This page contains information about web archiving terminology, how the process works and its limitations, plus an exciting opportunity to help improve the Parliamentary Web Archive.
How web archiving works
Parliament is in partnership with the Internet Memory Foundation (IMF) (formerly known as the European Archive) to ensure our websites are archived.
The IMF carry out the web harvest on our behalf, and capture the content, as well as hosting a presentation copy for us, so that we can provide online access to the collection via our own website.
The IMF uses a web harvesting tool called Heritrix, which works in a very similar way to the robots used by search engines like Google for indexing web pages.
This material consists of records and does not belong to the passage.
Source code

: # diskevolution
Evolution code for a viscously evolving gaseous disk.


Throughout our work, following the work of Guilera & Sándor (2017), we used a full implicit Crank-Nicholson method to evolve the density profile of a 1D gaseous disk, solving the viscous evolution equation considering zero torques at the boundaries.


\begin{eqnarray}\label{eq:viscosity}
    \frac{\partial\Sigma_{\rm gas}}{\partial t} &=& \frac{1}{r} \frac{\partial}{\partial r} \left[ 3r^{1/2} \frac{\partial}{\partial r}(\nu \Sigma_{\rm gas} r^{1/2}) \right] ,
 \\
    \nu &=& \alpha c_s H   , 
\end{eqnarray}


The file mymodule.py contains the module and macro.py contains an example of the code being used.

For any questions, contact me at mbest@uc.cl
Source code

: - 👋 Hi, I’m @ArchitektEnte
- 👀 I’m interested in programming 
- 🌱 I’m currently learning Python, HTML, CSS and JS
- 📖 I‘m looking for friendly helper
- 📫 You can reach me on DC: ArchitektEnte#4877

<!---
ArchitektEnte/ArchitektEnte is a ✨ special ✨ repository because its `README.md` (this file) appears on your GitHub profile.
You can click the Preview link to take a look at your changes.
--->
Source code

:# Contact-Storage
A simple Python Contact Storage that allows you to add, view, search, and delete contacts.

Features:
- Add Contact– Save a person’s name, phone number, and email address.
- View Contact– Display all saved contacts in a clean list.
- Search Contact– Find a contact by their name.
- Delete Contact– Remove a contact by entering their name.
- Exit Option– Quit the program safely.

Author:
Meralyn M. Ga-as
It works by crawling across the web, following every link that it finds and capturing the content.
Heritrix should capture every page that is linked to within a particular site, given a seed URL (usually the homepage).
- Web Archive – a collection of previous versions of websites which can be viewed
- Live web(site) – the current version of a website which is online today
- Snapshot – a previous version of a website which has been archived and is available for viewing
- Crawling or harvesting – the way the snapshot is created and a website is archived.
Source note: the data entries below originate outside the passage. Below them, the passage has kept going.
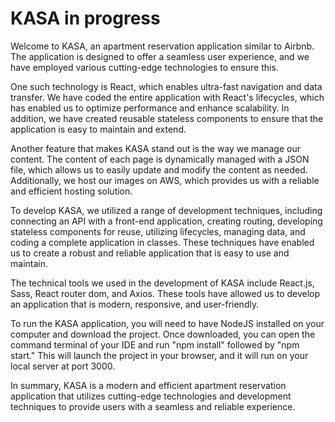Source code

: # KASA in progress
Welcome to KASA, an apartment reservation application similar to Airbnb. The application is designed to offer a seamless user experience, and we have employed various cutting-edge technologies to ensure this.

One such technology is React, which enables ultra-fast navigation and data transfer. We have coded the entire application with React's lifecycles, which has enabled us to optimize performance and enhance scalability. In addition, we have created reusable stateless components to ensure that the application is easy to maintain and extend.

Another feature that makes KASA stand out is the way we manage our content. The content of each page is dynamically managed with a JSON file, which allows us to easily update and modify the content as needed. Additionally, we host our images on AWS, which provides us with a reliable and efficient hosting solution.

To develop KASA, we utilized a range of development techniques, including connecting an API with a front-end application, creating routing, developing stateless components for reuse, utilizing lifecycles, managing data, and coding a complete application in classes. These techniques have enabled us to create a robust and reliable application that is easy to use and maintain.

The technical tools we used in the development of KASA include React.js, Sass, React router dom, and Axios. These tools have allowed us to develop an application that is modern, responsive, and user-friendly.

To run the KASA application, you will need to have NodeJS installed on your computer and download the project. Once downloaded, you can open the command terminal of your IDE and run "npm install" followed by "npm start." This will launch the project in your browser, and it will run on your local server at port 3000.

In summary, KASA is a modern and efficient apartment reservation application that utilizes cutting-edge technologies and development techniques to provide users with a seamless and reliable experience.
- Internal links – links on a webpage which lead to other pages from the same website
- External links – links on a webpage which lead to pages on other websites
- Seed URL – the main website address that the harvesting tool uses as the basis for archiving. Usually the homepage of the site
- Dynamic functionality – parts of a website which are only generated in response to an action by the user (e.g. typing in a search term)
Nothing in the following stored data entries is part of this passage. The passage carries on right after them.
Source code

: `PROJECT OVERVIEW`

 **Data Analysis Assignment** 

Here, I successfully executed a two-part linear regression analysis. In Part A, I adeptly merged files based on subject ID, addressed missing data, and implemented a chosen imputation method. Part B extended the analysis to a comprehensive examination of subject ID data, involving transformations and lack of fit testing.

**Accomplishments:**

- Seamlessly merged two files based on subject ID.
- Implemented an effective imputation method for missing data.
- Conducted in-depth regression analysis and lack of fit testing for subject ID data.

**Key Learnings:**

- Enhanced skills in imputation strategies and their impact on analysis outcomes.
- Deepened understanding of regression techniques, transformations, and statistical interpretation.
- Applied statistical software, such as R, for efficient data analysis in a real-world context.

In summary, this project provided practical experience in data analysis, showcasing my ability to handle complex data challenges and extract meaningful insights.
Limitations to what can be captured
External links will not be captured, since they fall outside of the scope of the collection. Therefore, clicking on external URLs from an archived snapshot will lead to an error message.
Search functionality will not be in use in archived snapshots. Users will be able to browse through the archived sites by following links but not by searching for content.
Other content which is dynamically generated by querying a database underlying a web page, is unlikely to be captured. This is because it is not possible for the harvesting tools to replicate this kind of user interaction.
Other web archive collections
There are many other organisations both nationally and internationally, who are carrying out web archiving. A few collections are listed below:
There are many other organisations that are collecting large scale web archives, which are not yet available for online access.